§ Brief: Extract only the lines running from the top of the entries to the line that holds "wrote the proofs". Include that line and omit the pictures.

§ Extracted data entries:
........

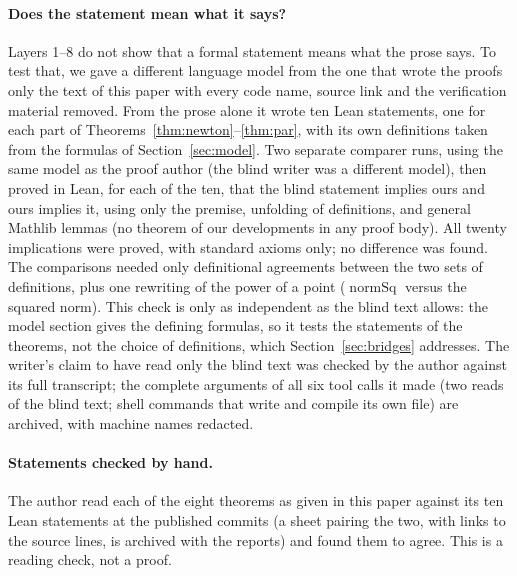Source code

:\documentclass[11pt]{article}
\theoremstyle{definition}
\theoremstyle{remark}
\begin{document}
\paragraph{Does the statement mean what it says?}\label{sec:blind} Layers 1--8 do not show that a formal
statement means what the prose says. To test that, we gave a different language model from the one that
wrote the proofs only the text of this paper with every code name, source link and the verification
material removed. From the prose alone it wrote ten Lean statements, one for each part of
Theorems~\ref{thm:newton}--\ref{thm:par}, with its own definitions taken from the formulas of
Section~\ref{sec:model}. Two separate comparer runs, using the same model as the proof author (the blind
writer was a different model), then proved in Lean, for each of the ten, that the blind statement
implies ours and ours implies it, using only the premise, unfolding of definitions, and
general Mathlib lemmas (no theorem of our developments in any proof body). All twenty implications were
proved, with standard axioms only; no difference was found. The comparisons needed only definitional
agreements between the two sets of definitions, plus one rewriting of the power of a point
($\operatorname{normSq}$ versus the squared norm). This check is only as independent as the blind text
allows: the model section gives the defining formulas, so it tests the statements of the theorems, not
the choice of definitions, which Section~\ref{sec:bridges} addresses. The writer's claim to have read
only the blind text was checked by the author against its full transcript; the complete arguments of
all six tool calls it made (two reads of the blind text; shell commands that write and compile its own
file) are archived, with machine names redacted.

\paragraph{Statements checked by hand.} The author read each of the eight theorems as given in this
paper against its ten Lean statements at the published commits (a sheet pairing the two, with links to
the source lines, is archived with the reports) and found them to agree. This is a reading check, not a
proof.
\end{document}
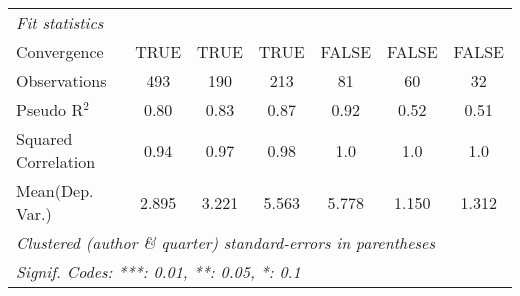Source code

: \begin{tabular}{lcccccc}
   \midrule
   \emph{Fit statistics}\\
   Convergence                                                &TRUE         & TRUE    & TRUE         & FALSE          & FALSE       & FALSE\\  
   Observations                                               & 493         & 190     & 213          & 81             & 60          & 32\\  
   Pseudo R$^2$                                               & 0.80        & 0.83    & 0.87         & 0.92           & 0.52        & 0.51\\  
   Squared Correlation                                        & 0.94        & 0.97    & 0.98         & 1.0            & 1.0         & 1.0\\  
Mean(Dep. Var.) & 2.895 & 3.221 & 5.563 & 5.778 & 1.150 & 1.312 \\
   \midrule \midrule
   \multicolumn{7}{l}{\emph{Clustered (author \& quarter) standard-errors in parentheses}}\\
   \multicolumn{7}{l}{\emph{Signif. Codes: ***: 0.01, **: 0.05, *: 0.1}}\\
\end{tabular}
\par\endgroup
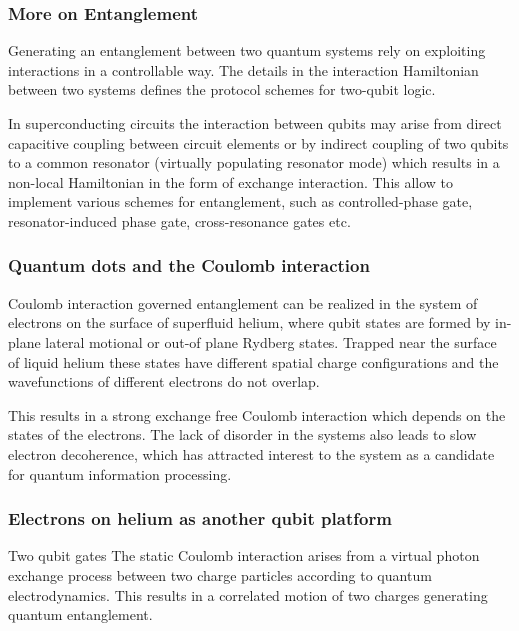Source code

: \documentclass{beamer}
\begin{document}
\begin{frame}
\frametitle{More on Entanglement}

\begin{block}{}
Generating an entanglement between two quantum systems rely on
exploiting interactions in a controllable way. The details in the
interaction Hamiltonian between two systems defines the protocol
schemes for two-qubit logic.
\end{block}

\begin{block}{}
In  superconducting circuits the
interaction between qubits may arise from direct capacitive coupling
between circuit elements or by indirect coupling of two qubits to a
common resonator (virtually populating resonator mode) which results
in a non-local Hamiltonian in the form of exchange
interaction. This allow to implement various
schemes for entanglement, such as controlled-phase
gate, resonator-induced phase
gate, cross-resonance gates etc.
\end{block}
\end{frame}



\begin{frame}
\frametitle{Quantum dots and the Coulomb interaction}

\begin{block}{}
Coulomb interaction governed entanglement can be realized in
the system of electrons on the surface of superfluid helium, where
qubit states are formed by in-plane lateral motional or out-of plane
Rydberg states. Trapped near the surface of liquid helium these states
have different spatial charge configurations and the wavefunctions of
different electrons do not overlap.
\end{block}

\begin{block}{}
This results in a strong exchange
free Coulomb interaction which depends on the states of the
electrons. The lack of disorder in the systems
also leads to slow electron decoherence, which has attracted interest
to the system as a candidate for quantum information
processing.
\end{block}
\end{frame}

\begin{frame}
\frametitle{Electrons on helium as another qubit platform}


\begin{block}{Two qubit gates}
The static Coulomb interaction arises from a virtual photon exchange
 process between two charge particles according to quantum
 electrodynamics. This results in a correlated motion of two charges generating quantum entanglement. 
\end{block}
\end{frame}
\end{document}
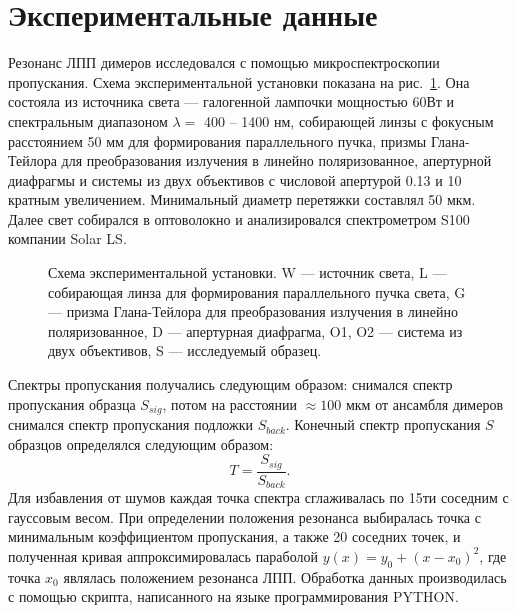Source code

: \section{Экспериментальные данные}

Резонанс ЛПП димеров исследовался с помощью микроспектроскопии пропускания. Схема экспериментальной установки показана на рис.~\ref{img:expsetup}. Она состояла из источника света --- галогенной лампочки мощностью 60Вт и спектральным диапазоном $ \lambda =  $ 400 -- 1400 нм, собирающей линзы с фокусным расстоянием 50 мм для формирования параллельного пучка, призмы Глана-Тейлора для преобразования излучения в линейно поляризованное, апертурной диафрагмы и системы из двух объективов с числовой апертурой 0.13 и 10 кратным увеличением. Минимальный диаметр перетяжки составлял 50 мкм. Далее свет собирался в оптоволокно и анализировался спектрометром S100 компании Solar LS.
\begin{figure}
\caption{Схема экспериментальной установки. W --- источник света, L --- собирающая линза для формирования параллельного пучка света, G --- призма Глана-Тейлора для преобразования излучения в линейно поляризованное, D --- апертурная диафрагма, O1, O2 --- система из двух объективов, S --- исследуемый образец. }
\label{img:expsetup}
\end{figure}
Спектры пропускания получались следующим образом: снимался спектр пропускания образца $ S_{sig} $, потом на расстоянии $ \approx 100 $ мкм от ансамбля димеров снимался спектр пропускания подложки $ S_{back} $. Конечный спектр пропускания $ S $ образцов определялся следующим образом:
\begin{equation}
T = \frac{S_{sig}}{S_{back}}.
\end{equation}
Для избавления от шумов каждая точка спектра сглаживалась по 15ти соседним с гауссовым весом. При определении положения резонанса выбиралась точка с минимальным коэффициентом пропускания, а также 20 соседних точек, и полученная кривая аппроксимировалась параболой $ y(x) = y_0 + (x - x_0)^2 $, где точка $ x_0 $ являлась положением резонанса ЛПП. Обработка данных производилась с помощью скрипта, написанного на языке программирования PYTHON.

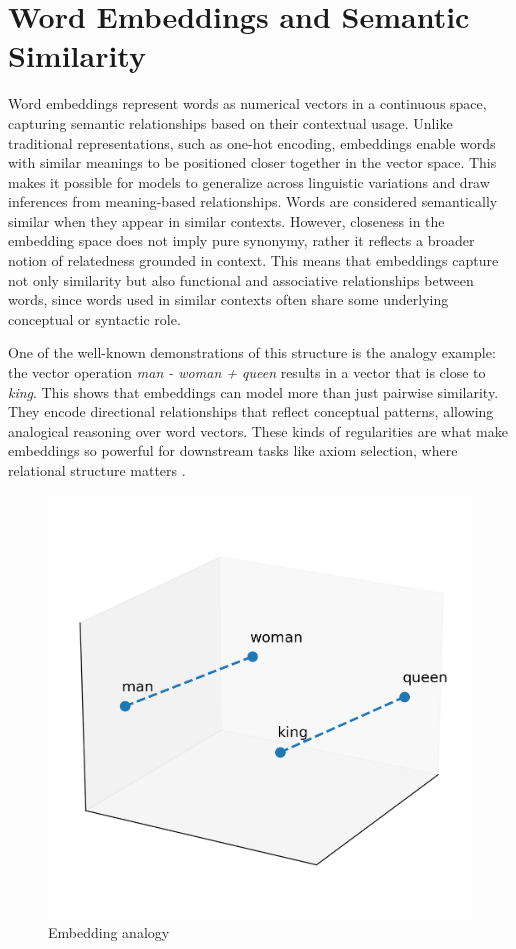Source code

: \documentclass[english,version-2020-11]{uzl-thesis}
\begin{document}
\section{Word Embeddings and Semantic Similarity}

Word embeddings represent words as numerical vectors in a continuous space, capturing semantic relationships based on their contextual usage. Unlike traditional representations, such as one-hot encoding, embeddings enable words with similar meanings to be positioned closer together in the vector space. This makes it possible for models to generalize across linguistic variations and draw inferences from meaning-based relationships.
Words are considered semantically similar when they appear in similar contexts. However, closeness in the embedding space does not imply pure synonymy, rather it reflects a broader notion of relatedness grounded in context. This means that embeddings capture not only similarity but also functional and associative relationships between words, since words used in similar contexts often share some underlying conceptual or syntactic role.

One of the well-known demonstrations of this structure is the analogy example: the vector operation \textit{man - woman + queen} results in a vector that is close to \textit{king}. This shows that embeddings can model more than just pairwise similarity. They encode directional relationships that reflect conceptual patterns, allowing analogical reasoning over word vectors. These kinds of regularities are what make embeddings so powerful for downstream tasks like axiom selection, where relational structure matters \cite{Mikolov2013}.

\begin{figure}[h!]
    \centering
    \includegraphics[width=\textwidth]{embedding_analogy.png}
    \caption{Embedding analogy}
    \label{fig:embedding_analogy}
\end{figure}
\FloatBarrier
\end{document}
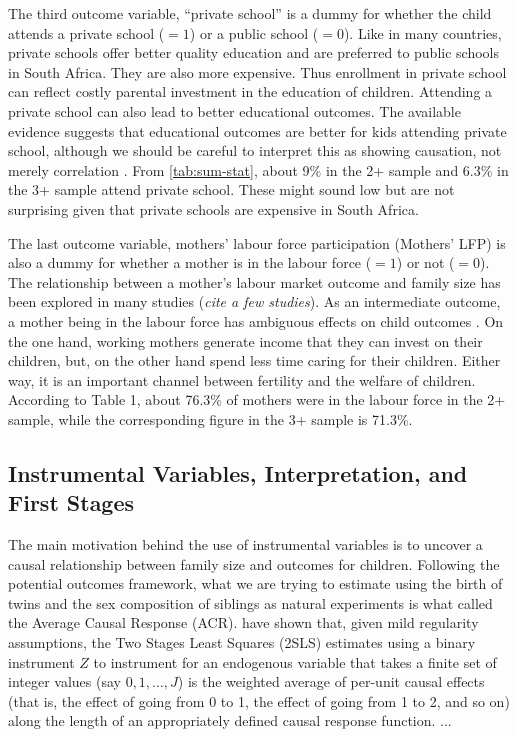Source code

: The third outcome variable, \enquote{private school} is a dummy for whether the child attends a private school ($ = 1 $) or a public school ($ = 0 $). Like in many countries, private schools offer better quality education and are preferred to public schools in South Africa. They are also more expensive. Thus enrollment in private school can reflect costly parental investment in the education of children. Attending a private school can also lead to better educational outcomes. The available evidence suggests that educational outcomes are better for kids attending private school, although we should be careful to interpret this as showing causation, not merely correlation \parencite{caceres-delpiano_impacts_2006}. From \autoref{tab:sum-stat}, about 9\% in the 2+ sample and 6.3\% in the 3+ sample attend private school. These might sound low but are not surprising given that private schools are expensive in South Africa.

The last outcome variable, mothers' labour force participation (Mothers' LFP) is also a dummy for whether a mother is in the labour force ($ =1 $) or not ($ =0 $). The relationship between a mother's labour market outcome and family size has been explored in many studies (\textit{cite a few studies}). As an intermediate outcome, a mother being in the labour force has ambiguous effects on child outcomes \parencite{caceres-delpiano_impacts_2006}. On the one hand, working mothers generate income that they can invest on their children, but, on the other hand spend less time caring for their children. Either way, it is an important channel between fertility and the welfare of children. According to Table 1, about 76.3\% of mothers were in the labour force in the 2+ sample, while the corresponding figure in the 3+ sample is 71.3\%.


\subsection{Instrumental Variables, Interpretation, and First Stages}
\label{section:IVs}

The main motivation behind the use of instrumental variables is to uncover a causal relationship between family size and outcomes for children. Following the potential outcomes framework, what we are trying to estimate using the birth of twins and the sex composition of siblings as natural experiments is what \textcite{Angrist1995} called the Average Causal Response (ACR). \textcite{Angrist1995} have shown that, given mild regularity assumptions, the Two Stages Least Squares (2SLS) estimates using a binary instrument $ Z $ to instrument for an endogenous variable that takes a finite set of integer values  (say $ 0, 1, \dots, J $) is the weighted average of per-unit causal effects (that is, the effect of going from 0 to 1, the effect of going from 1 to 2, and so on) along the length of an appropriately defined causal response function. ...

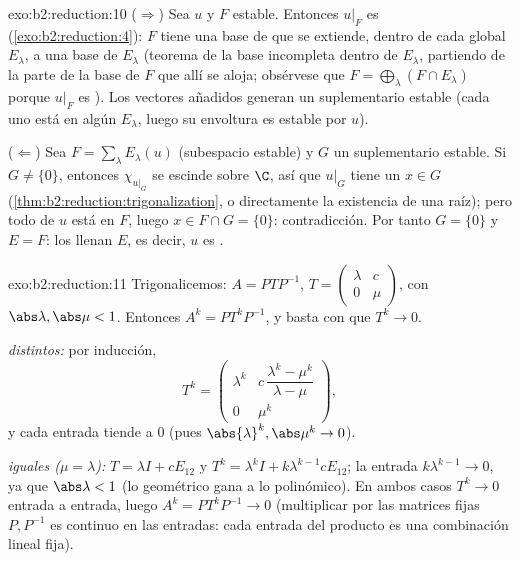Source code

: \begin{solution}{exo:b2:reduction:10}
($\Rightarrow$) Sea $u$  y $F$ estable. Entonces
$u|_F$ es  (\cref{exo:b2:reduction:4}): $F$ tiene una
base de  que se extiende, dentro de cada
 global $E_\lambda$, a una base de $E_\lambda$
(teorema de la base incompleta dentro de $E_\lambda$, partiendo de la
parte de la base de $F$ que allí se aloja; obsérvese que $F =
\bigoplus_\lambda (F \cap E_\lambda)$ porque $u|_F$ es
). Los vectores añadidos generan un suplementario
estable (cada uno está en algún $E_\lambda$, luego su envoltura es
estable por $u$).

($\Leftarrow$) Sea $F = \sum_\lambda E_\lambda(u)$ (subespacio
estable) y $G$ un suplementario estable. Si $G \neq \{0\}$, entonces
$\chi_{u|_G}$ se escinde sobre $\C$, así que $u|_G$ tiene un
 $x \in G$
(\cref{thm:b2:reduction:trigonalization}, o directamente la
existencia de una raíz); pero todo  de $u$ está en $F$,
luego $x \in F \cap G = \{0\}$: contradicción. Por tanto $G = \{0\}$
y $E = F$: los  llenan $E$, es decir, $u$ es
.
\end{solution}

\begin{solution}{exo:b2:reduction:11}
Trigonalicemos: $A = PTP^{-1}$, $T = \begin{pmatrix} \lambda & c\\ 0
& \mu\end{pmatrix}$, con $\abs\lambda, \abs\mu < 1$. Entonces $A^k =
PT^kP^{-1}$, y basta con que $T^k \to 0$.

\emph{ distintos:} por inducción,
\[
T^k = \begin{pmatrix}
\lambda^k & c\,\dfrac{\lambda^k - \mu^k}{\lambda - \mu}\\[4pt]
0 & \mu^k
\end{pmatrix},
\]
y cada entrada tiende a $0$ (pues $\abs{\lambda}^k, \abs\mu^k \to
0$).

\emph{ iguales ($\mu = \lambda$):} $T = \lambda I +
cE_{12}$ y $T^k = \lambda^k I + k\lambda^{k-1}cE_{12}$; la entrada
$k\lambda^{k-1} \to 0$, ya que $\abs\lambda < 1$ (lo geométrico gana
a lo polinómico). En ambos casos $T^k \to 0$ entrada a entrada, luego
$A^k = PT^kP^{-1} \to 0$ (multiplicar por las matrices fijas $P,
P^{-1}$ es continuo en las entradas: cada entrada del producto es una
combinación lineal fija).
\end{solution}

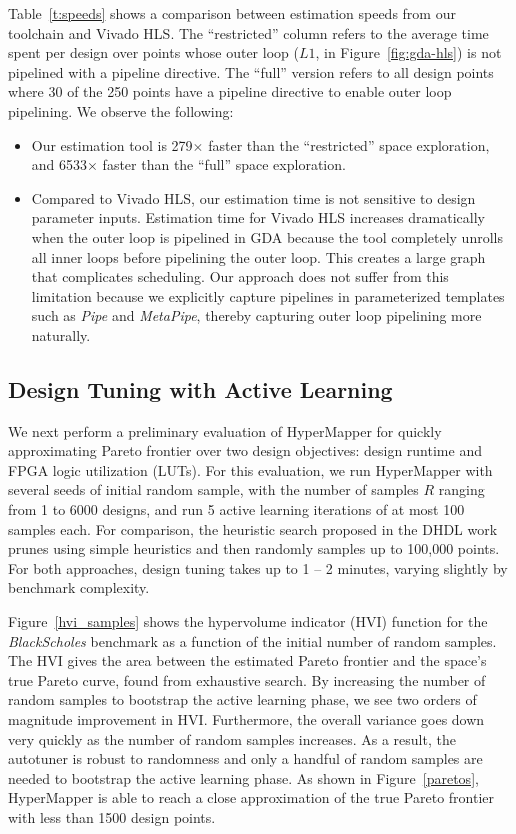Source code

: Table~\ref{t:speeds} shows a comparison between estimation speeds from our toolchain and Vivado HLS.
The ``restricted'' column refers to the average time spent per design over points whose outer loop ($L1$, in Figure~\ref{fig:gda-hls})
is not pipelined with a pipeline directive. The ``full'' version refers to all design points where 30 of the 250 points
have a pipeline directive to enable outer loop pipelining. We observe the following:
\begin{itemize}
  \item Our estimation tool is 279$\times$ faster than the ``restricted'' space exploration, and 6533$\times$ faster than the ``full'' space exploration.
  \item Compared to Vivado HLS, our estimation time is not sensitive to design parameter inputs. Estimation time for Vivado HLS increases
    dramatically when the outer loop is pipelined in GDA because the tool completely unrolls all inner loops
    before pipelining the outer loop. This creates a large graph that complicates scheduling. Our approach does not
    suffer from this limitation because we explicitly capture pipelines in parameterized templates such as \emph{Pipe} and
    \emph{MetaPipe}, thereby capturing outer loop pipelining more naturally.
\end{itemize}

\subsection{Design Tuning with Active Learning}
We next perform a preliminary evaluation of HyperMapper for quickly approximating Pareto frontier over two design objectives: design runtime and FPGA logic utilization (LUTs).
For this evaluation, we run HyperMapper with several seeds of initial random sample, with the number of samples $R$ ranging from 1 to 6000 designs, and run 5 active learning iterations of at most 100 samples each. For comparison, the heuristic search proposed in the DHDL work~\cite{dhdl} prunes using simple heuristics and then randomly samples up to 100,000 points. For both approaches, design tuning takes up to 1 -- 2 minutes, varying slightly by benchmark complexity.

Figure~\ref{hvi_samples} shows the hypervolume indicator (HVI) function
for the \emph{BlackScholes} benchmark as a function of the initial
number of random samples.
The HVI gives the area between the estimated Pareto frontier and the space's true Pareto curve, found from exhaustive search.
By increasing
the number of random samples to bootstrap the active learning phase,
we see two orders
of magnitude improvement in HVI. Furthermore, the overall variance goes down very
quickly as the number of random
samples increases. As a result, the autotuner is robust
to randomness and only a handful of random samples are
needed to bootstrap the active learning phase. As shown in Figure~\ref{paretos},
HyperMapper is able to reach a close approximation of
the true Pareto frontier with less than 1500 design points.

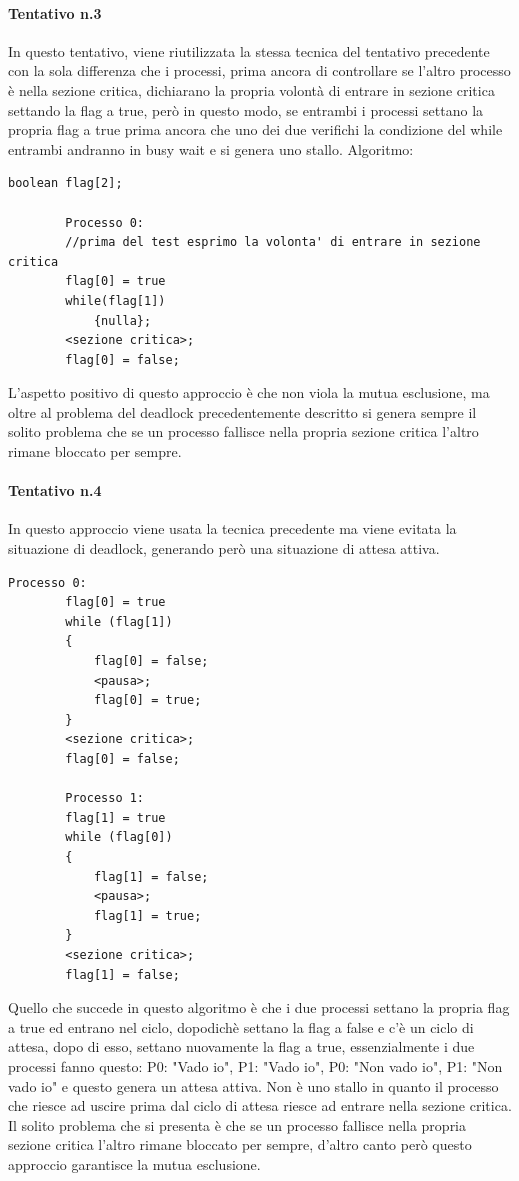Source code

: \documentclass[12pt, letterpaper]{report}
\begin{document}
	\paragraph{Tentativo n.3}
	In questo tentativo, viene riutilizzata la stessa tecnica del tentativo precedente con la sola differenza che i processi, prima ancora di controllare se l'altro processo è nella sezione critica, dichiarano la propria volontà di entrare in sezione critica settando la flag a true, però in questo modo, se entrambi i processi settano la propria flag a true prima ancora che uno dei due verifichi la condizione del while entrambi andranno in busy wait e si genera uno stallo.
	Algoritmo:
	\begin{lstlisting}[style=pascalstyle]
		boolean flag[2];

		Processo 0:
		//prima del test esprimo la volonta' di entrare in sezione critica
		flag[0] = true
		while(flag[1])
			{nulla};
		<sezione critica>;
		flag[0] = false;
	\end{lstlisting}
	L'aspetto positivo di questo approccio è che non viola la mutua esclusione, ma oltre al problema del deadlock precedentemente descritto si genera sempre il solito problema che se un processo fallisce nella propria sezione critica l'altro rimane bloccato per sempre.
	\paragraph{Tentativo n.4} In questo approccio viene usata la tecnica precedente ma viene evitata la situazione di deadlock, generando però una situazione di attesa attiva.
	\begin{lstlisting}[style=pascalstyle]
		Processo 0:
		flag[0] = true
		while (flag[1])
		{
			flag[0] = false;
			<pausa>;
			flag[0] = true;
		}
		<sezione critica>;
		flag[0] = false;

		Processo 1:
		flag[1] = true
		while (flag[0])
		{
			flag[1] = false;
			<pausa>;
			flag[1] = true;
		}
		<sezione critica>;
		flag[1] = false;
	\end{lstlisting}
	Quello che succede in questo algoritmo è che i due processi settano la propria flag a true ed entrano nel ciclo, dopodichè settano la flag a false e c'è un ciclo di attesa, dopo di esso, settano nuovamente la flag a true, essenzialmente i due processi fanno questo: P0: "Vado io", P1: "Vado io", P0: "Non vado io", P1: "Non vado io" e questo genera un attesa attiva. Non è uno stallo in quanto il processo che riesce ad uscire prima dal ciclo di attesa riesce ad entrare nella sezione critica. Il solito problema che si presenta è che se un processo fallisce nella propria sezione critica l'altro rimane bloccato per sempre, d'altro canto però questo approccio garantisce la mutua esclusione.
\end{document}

........

§ Exercise result:
Source code

:\documentclass[11pt]{article}
\theoremstyle{definition}
\theoremstyle{remark}
\begin{document}
\paragraph{Does the statement mean what it says?}\label{sec:blind} Layers 1--8 do not show that a formal
statement means what the prose says. To test that, we gave a different language model from the one that
wrote the proofs only the text of this paper with every code name, source link and the verification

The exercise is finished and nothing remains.